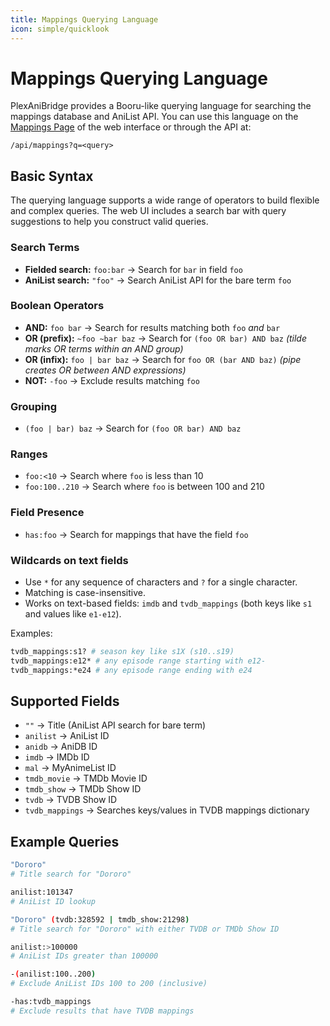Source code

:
 ```yaml
---
title: Mappings Querying Language
icon: simple/quicklook
---
```


# Mappings Querying Language

PlexAniBridge provides a Booru-like querying language for searching the mappings database and AniList API. You can use this language on the [Mappings Page](../web/screenshots.md#mappings) of the web interface or through the API at:

```
/api/mappings?q=<query>
```

## Basic Syntax

The querying language supports a wide range of operators to build flexible and complex queries. The web UI includes a search bar with query suggestions to help you construct valid queries.

### Search Terms

- **Fielded search:** `foo:bar` → Search for `bar` in field `foo`
- **AniList search:** `"foo"` → Search AniList API for the bare term `foo`

### Boolean Operators

- **AND:** `foo bar` → Search for results matching both `foo` *and* `bar`
- **OR (prefix):** `~foo ~bar baz` → Search for `(foo OR bar) AND baz` *(tilde marks OR terms within an AND group)*
- **OR (infix):** `foo | bar baz` → Search for `foo OR (bar AND baz)` *(pipe creates OR between AND expressions)*
- **NOT:** `-foo` → Exclude results matching `foo`

### Grouping

- `(foo | bar) baz` → Search for `(foo OR bar) AND baz`

### Ranges

- `foo:<10` → Search where `foo` is less than 10
- `foo:100..210` → Search where `foo` is between 100 and 210

### Field Presence

- `has:foo` → Search for mappings that have the field `foo`

### Wildcards on text fields

- Use `*` for any sequence of characters and `?` for a single character.
- Matching is case-insensitive.
- Works on text-based fields: `imdb` and `tvdb_mappings` (both keys like `s1` and values like `e1-e12`).

Examples:

```bash
tvdb_mappings:s1? # season key like s1X (s10..s19)
tvdb_mappings:e12* # any episode range starting with e12-
tvdb_mappings:*e24 # any episode range ending with e24
```

## Supported Fields

- `""` → Title (AniList API search for bare term)
- `anilist` → AniList ID
- `anidb` → AniDB ID
- `imdb` → IMDb ID
- `mal` → MyAnimeList ID
- `tmdb_movie` → TMDb Movie ID
- `tmdb_show` → TMDb Show ID
- `tvdb` → TVDB Show ID
- `tvdb_mappings` → Searches keys/values in TVDB mappings dictionary

## Example Queries

```bash
"Dororo" 
# Title search for "Dororo"

anilist:101347 
# AniList ID lookup

"Dororo" (tvdb:328592 | tmdb_show:21298) 
# Title search for "Dororo" with either TVDB or TMDb Show ID

anilist:>100000
# AniList IDs greater than 100000

-(anilist:100..200)
# Exclude AniList IDs 100 to 200 (inclusive)

-has:tvdb_mappings 
# Exclude results that have TVDB mappings
```
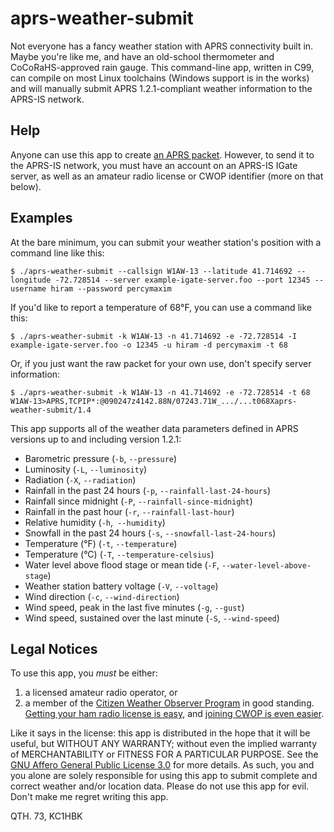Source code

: # aprs-weather-submit
Not everyone has a fancy weather station with APRS connectivity built in.  Maybe you're like me, and have an old-school thermometer and CoCoRaHS-approved rain gauge.  This command-line app, written in C99, can compile on most Linux toolchains (Windows support is in the works) and will manually submit APRS 1.2.1-compliant weather information to the APRS-IS network.

## Help
Anyone can use this app to create [an APRS packet](http://www.aprs.org/doc/APRS101.PDF).  However, to send it to the APRS-IS network, you must have an account on an APRS-IS IGate server, as well as an amateur radio license or CWOP identifier (more on that below).

## Examples
At the bare minimum, you can submit your weather station's position with a command line like this:
```console
$ ./aprs-weather-submit --callsign W1AW-13 --latitude 41.714692 --longitude -72.728514 --server example-igate-server.foo --port 12345 --username hiram --password percymaxim
```

If you'd like to report a temperature of 68°F, you can use a command like this:
```console
$ ./aprs-weather-submit -k W1AW-13 -n 41.714692 -e -72.728514 -I example-igate-server.foo -o 12345 -u hiram -d percymaxim -t 68
```

Or, if you just want the raw packet for your own use, don't specify server information:
```console
$ ./aprs-weather-submit -k W1AW-13 -n 41.714692 -e -72.728514 -t 68
W1AW-13>APRS,TCPIP*:@090247z4142.88N/07243.71W_.../...t068Xaprs-weather-submit/1.4
```

This app supports all of the weather data parameters defined in APRS versions up to and including version 1.2.1:
* Barometric pressure (`-b`, `--pressure`)
* Luminosity (`-L`, `--luminosity`)
* Radiation (`-X`, `--radiation`)
* Rainfall in the past 24 hours (`-p`, `--rainfall-last-24-hours`)
* Rainfall since midnight (`-P`, `--rainfall-since-midnight`)
* Rainfall in the past hour (`-r`, `--rainfall-last-hour`)
* Relative humidity (`-h`,` --humidity`)
* Snowfall in the past 24 hours (`-s`, `--snowfall-last-24-hours`)
* Temperature (°F) (`-t`, `--temperature`)
* Temperature (°C) (`-T`, `--temperature-celsius`)
* Water level above flood stage or mean tide (`-F`, `--water-level-above-stage`)
* Weather station battery voltage (`-V`, `--voltage`)
* Wind direction (`-c`, `--wind-direction`)
* Wind speed, peak in the last five minutes (`-g`, `--gust`)
* Wind speed, sustained over the last minute (`-S`, `--wind-speed`)

## Legal Notices
To use this app, you *must* be either:
1. a licensed amateur radio operator, or
2. a member of the [Citizen Weather Observer Program](http://wxqa.com/) in good standing.
[Getting your ham radio license is easy](https://hamstudy.org/), and [joining CWOP is even easier](http://wxqa.com/SIGN-UP.html).  

Like it says in the license:  this app is distributed in the hope that it will be useful, but WITHOUT ANY WARRANTY; without even the implied warranty of MERCHANTABILITY or FITNESS FOR A PARTICULAR PURPOSE.  See the [GNU Affero General Public License 3.0](https://www.gnu.org/licenses/agpl-3.0.html) for more details.  As such, you and you alone are solely responsible for using this app to submit complete and correct weather and/or location data.  Please do not use this app for evil.  Don't make me regret writing this app.

QTH. 73, KC1HBK
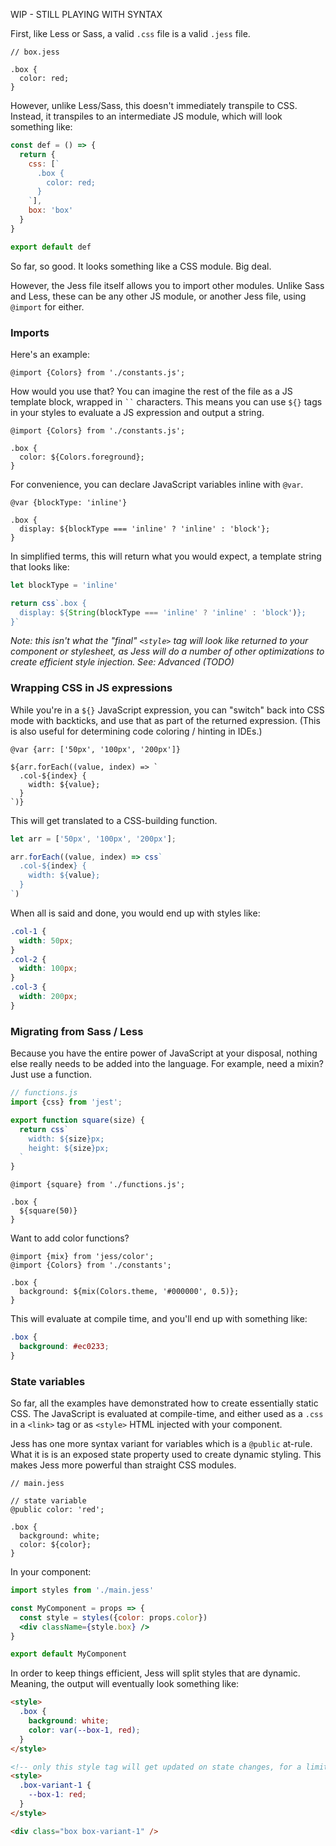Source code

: WIP - STILL PLAYING WITH SYNTAX


First, like Less or Sass, a valid `.css` file is a valid `.jess` file.
```less
// box.jess

.box {
  color: red;
}
```

However, unlike Less/Sass, this doesn't immediately transpile to CSS. Instead, it transpiles to an intermediate JS module,
which will look something like:
```js
const def = () => {
  return {
    css: [`
      .box {
        color: red;
      }
    `],
    box: 'box'
  }
}

export default def
```

So far, so good. It looks something like a CSS module. Big deal.

However, the Jess file itself allows you to import other modules. Unlike Sass and Less,
these can be any other JS module, or another Jess file, using `@import` for either.

### Imports

Here's an example:

```less
@import {Colors} from './constants.js';
```
How would you use that? You can imagine the rest of the file as a JS template block, wrapped in ``` `` ``` characters.
This means you can use `${}` tags in your styles to evaluate a JS expression and output a string.
```less
@import {Colors} from './constants.js';

.box {
  color: ${Colors.foreground};
}
```

For convenience, you can declare JavaScript variables inline with `@var`.

```less
@var {blockType: 'inline'}

.box {
  display: ${blockType === 'inline' ? 'inline' : 'block'};
}
```
In simplified terms, this will return what you would expect, a template string that looks like:
```js
let blockType = 'inline'

return css`.box {
  display: ${String(blockType === 'inline' ? 'inline' : 'block')};                 
}`
```
_Note: this isn't what the "final" `<style>` tag will look like returned to your component or stylesheet,
as Jess will do a number of other optimizations to create efficient style injection. See: Advanced (TODO)_

### Wrapping CSS in JS expressions

While you're in a `${}` JavaScript expression, you can "switch" back into CSS mode with backticks, and use that as part of the returned expression. (This is also useful for determining code coloring / hinting in IDEs.)

```less
@var {arr: ['50px', '100px', '200px']}

${arr.forEach((value, index) => `
  .col-${index} {
    width: ${value};
  }
`)}
```
This will get translated to a CSS-building function.
```js
let arr = ['50px', '100px', '200px'];

arr.forEach((value, index) => css`
  .col-${index} {
    width: ${value};
  }
`)
```


When all is said and done, you would end up with styles like:
```css
.col-1 {
  width: 50px;
}
.col-2 {
  width: 100px;
}
.col-3 {
  width: 200px;
}
```

### Migrating from Sass / Less

Because you have the entire power of JavaScript at your disposal, nothing else really needs to be added into the language.
For example, need a mixin? Just use a function.

```js
// functions.js
import {css} from 'jest';

export function square(size) {
  return css`
    width: ${size}px;
    height: ${size}px;
  `
}
```

```less
@import {square} from './functions.js';

.box {
  ${square(50)}
}
```

Want to add color functions?

```less
@import {mix} from 'jess/color';
@import {Colors} from './constants';

.box {
  background: ${mix(Colors.theme, '#000000', 0.5)};
}
```
This will evaluate at compile time, and you'll end up with something like:
```css
.box {
  background: #ec0233;
}
```

### State variables

So far, all the examples have demonstrated how to create essentially static CSS. The JavaScript is evaluated at compile-time, and either used as a `.css` in a `<link>` tag or as `<style>` HTML injected with your component.

Jess has one more syntax variant for variables which is a `@public` at-rule. What it is is an exposed state property used to create dynamic styling. This makes Jess more powerful than straight CSS modules.

```less
// main.jess

// state variable
@public color: 'red';

.box {
  background: white;
  color: ${color};
}
```

In your component:
```jsx
import styles from './main.jess'

const MyComponent = props => {
  const style = styles({color: props.color})
  <div className={style.box} />
}

export default MyComponent
```

In order to keep things efficient, Jess will split styles that are dynamic. Meaning, the output will eventually look something like:
```html
<style>
  .box {
    background: white;
    color: var(--box-1, red);
  }
</style>

<!-- only this style tag will get updated on state changes, for a limited render tree update -->
<style>
  .box-variant-1 {
    --box-1: red;
  }
</style>

<div class="box box-variant-1" />

```
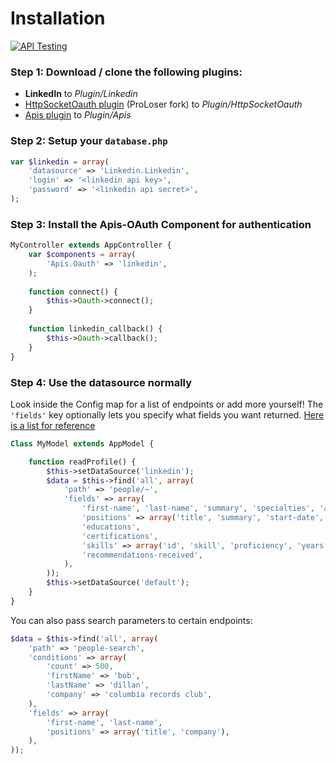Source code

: # Installation

[![API Testing](https://img.shields.io/badge/test%20this%20API%20on-RapidAPI.com-blue.svg)](https://rapidapi.com/package/LinkedIn/functions?utm_source=LinkedinGithub&utm_medium=button)

### Step 1: Download / clone the following plugins: 

 * **LinkedIn** to _Plugin/Linkedin_
 * [HttpSocketOauth plugin](https://github.com/ProLoser/http_socket_oauth) (ProLoser fork) to _Plugin/HttpSocketOauth_
 * [Apis plugin](https://github.com/ProLoser/CakePHP-Api-Datasources) to _Plugin/Apis_

### Step 2: Setup your `database.php`

```php
var $linkedin = array(
	'datasource' => 'Linkedin.Linkedin',
	'login' => '<linkedin api key>',
	'password' => '<linkedin api secret>',
);
```

### Step 3: Install the Apis-OAuth Component for authentication

```php
MyController extends AppController {
	var $components = array(
		'Apis.Oauth' => 'linkedin',
	);
	
	function connect() {
		$this->Oauth->connect();
	}
	
	function linkedin_callback() {
		$this->Oauth->callback();
	}
}
```

### Step 4: Use the datasource normally 
Look inside the Config map for a list of endpoints or add more yourself!
The `'fields'` key optionally lets you specify what fields you want returned. [Here is a list for reference](https://developer.linkedin.com/documents/profile-fields)

```php
Class MyModel extends AppModel {

	function readProfile() {
		$this->setDataSource('linkedin');
		$data = $this->find('all', array(
			'path' => 'people/~',
			'fields' => array(
				'first-name', 'last-name', 'summary', 'specialties', 'associations', 'honors', 'interests', 'twitter-accounts', 
				'positions' => array('title', 'summary', 'start-date', 'end-date', 'is-current', 'company'), 
				'educations', 
				'certifications',
				'skills' => array('id', 'skill', 'proficiency', 'years'), 
				'recommendations-received',
			),
		));
		$this->setDataSource('default');
	}
}
```

You can also pass search parameters to certain endpoints:

```php
$data = $this->find('all', array(
	'path' => 'people-search',
	'conditions' => array(
		'count' => 500,
		'firstName' => 'bob',
		'lastName' => 'dillan',
		'company' => 'columbia records club',
	),
	'fields' => array(
		'first-name', 'last-name',
		'positions' => array('title', 'company'),
	),
));
```

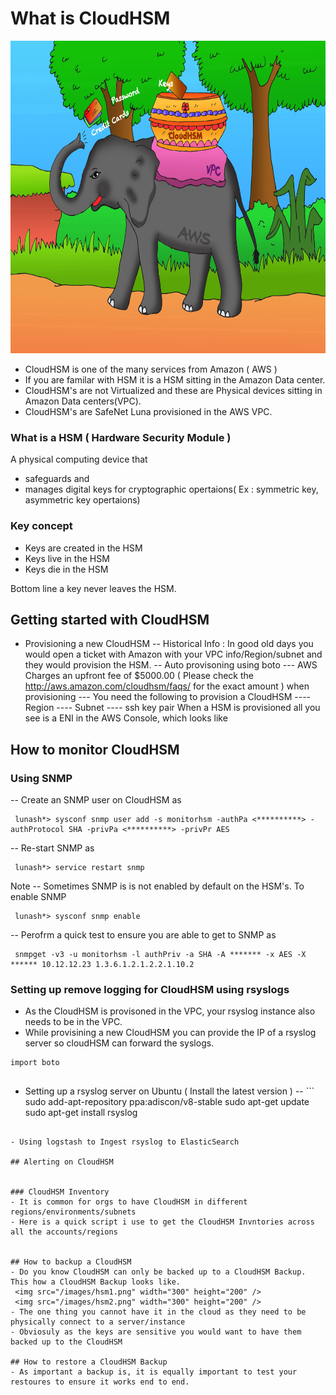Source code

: # What is CloudHSM  

<img src="/images/elephant_new.jpg" width="800" height="500" />

 * CloudHSM is one of the many services from Amazon ( AWS )
 * If you are familar with HSM it is a HSM sitting in the Amazon Data center.
 * CloudHSM's are not Virtualized and these are Physical devices sitting in Amazon Data centers(VPC).
 * CloudHSM's are SafeNet Luna provisioned in the AWS VPC.

### What is a HSM ( Hardware Security Module )  
A physical computing device that 
- safeguards and 
- manages digital keys 
for cryptographic opertaions( Ex : symmetric key, asymmetric key opertaions)

### Key concept 
- Keys are created in the HSM
- Keys live in the HSM
- Keys die in the HSM

Bottom line a key never leaves the HSM.

## Getting started with CloudHSM
- Provisioning a new CloudHSM
-- Historical Info : In good old days you would open a ticket with Amazon with your VPC info/Region/subnet  and they would provision the HSM.
-- Auto provisoning using boto
--- AWS Charges an upfront fee of $5000.00 ( Please check the http://aws.amazon.com/cloudhsm/faqs/ for the exact amount ) when provisioning
--- You need the following to provision a CloudHSM
---- Region
---- Subnet
---- ssh key pair
When a HSM is provisioned all you see is a ENI in the AWS Console, which looks like

## How to monitor CloudHSM
###  Using SNMP
-- Create an SNMP user on CloudHSM as

```
 lunash*> sysconf snmp user add -s monitorhsm -authPa <**********> -authProtocol SHA -privPa <**********> -privPr AES
```
-- Re-start SNMP as
```
 lunash*> service restart snmp
```
Note
-- Sometimes SNMP is is not enabled by default on the HSM's. To enable SNMP
```
 lunash*> sysconf snmp enable
```

-- Perofrm a quick test to ensure you are able to get to SNMP as
```
 snmpget -v3 -u monitorhsm -l authPriv -a SHA -A ******* -x AES -X ****** 10.12.12.23 1.3.6.1.2.1.2.2.1.10.2

```

### Setting up remove logging for  CloudHSM using rsyslogs

- As the CloudHSM is provisoned in the VPC, your rsyslog instance also needs to be in the VPC.
- While provisining a new CloudHSM you can provide the IP of a rsyslog server so cloudHSM can forward the syslogs.
```
import boto


```
- Setting up a rsyslog server on Ubuntu ( Install the latest version )
-- ``` sudo add-apt-repository ppa:adiscon/v8-stable
       sudo apt-get update
       sudo apt-get install rsyslog
```

- Using logstash to Ingest rsyslog to ElasticSearch

## Alerting on CloudHSM


### CloudHSM Inventory
- It is common for orgs to have CloudHSM in different regions/environments/subnets
- Here is a quick script i use to get the CloudHSM Invntories across all the accounts/regions


## How to backup a CloudHSM
- Do you know CloudHSM can only be backed up to a CloudHSM Backup. This how a CloudHSM Backup looks like. 
 <img src="/images/hsm1.png" width="300" height="200" />
 <img src="/images/hsm2.png" width="300" height="200" />
- The one thing you cannot have it in the cloud as they need to be physically connect to a server/instance
- Obviosuly as the keys are sensitive you would want to have them backed up to the CloudHSM

## How to restore a CloudHSM Backup
- As important a backup is, it is equally important to test your restoures to ensure it works end to end.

---------------

:: Exercise directions ::
Copy all lines from the data that hold the word "variant".

:: Solution for this problem ::
Jess has one more syntax variant for variables which is a `@public` at-rule. What it is is an exposed state property used to create dynamic styling. This makes Jess more powerful than straight CSS modules.
  .box-variant-1 {
<div class="box box-variant-1" />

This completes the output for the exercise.